:: Raw data ::

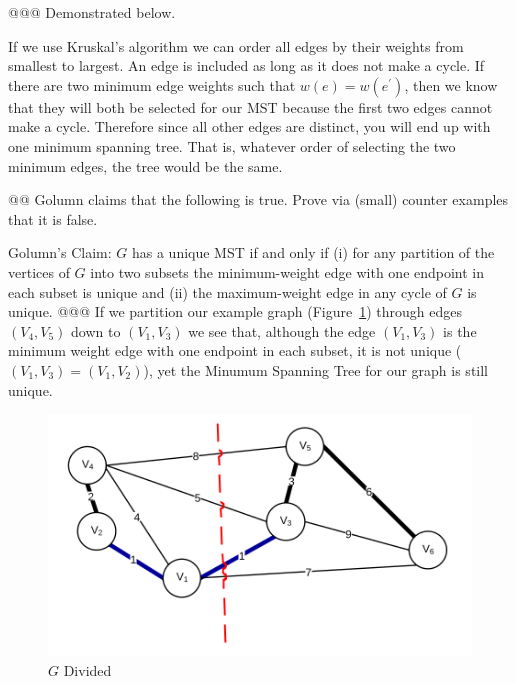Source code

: \documentclass[10pt]{article}\usepackage[]{graphicx}\usepackage[]{xcolor}
\makeatletter
\newenvironment{kframe}{%
 \def\at@end@of@kframe{}%
 \ifinner\ifhmode%
  \def\at@end@of@kframe{\end{minipage}}%
  \begin{minipage}{\columnwidth}%
 \fi\fi%
 \def\FrameCommand##1{\hskip\@totalleftmargin \hskip-\fboxsep
 \colorbox{shadecolor}{##1}\hskip-\fboxsep
     \hskip-\linewidth \hskip-\@totalleftmargin \hskip\columnwidth}%
 \MakeFramed {\advance\hsize-\width
   \@totalleftmargin\z@ \linewidth\hsize
   \@setminipage}}%
 {\par\unskip\endMakeFramed%
 \at@end@of@kframe}
\newenvironment{knitrout}{}{} %
\makeatother
\begin{document}
\begin{easylist}[enumerate]
    @@@ Demonstrated below.

\begin{knitrout}
\color{fgcolor}\begin{kframe}


{\ttfamily\noindent\bfseries{}}

{\ttfamily\noindent\bfseries{}}\end{kframe}
\end{knitrout}

    If we use Kruskal's algorithm we can order all edges by their weights from smallest to largest. An edge is included
    as long as it does not make a cycle. If there are two minimum edge weights such that $w(e) = w(e^\prime)$, then we
    know that they will both be selected for our MST because the first two edges cannot make a cycle. Therefore since
    all other edges are distinct, you will end up with one minimum spanning tree. That is, whatever order of selecting
    the two minimum edges, the tree would be the same.

    @@ Golumn claims that the following is true. Prove via (small) counter examples that it is false.

    Golumn's Claim: $G$ has a unique MST if and only if (i) for any partition of the vertices of $G$ into two subsets
    the minimum-weight edge with one endpoint in each subset is unique and (ii) the maximum-weight edge in any cycle of
    $G$ is unique.
    @@@ If we partition our example graph (Figure~\ref{fig:3ba}) through edges $(V_4 , V_5)$ down to $(V_1, V_3)$ we see
    that, although the edge $(V_1, V_3)$ is the minimum weight edge with one endpoint in each subset, it is not unique
    ($(V_1 , V_3) = (V_1, V_2)$), yet the Minumum Spanning Tree for our graph is still unique.

    \begin{figure}[H]
        \centering
        \includegraphics[scale=0.5]{./img/ps8/3b1.png}
        \caption{$G$ Divided}
        \label{fig:3ba}
    \end{figure}


\end{easylist}
\end{document}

:::

__To do__
If the data includes images, skip them and copy every line exactly.

__Answer section__
Source code

: \documentclass[10pt]{article}\usepackage[]{graphicx}\usepackage[]{xcolor}
\makeatletter
\newenvironment{kframe}{%
 \def\at@end@of@kframe{}%
 \ifinner\ifhmode%
  \def\at@end@of@kframe{\end{minipage}}%
  \begin{minipage}{\columnwidth}%
 \fi\fi%
 \def\FrameCommand##1{\hskip\@totalleftmargin \hskip-\fboxsep
 \colorbox{shadecolor}{##1}\hskip-\fboxsep
     \hskip-\linewidth \hskip-\@totalleftmargin \hskip\columnwidth}%
 \MakeFramed {\advance\hsize-\width
   \@totalleftmargin\z@ \linewidth\hsize
   \@setminipage}}%
 {\par\unskip\endMakeFramed%
 \at@end@of@kframe}
\newenvironment{knitrout}{}{} %
\makeatother
\begin{document}
\begin{easylist}[enumerate]
    @@@ Demonstrated below.

\begin{knitrout}
\color{fgcolor}\begin{kframe}


{\ttfamily\noindent\bfseries{}}

{\ttfamily\noindent\bfseries{}}\end{kframe}
\end{knitrout}

    If we use Kruskal's algorithm we can order all edges by their weights from smallest to largest. An edge is included
    as long as it does not make a cycle. If there are two minimum edge weights such that $w(e) = w(e^\prime)$, then we
    know that they will both be selected for our MST because the first two edges cannot make a cycle. Therefore since
    all other edges are distinct, you will end up with one minimum spanning tree. That is, whatever order of selecting
    the two minimum edges, the tree would be the same.

    @@ Golumn claims that the following is true. Prove via (small) counter examples that it is false.

    Golumn's Claim: $G$ has a unique MST if and only if (i) for any partition of the vertices of $G$ into two subsets
    the minimum-weight edge with one endpoint in each subset is unique and (ii) the maximum-weight edge in any cycle of
    $G$ is unique.
    @@@ If we partition our example graph (Figure~\ref{fig:3ba}) through edges $(V_4 , V_5)$ down to $(V_1, V_3)$ we see
    that, although the edge $(V_1, V_3)$ is the minimum weight edge with one endpoint in each subset, it is not unique
    ($(V_1 , V_3) = (V_1, V_2)$), yet the Minumum Spanning Tree for our graph is still unique.

    \begin{figure}[H]
        \centering
        \includegraphics[scale=0.5]{./img/ps8/3b1.png}
        \caption{$G$ Divided}
        \label{fig:3ba}
    \end{figure}


\end{easylist}
\end{document}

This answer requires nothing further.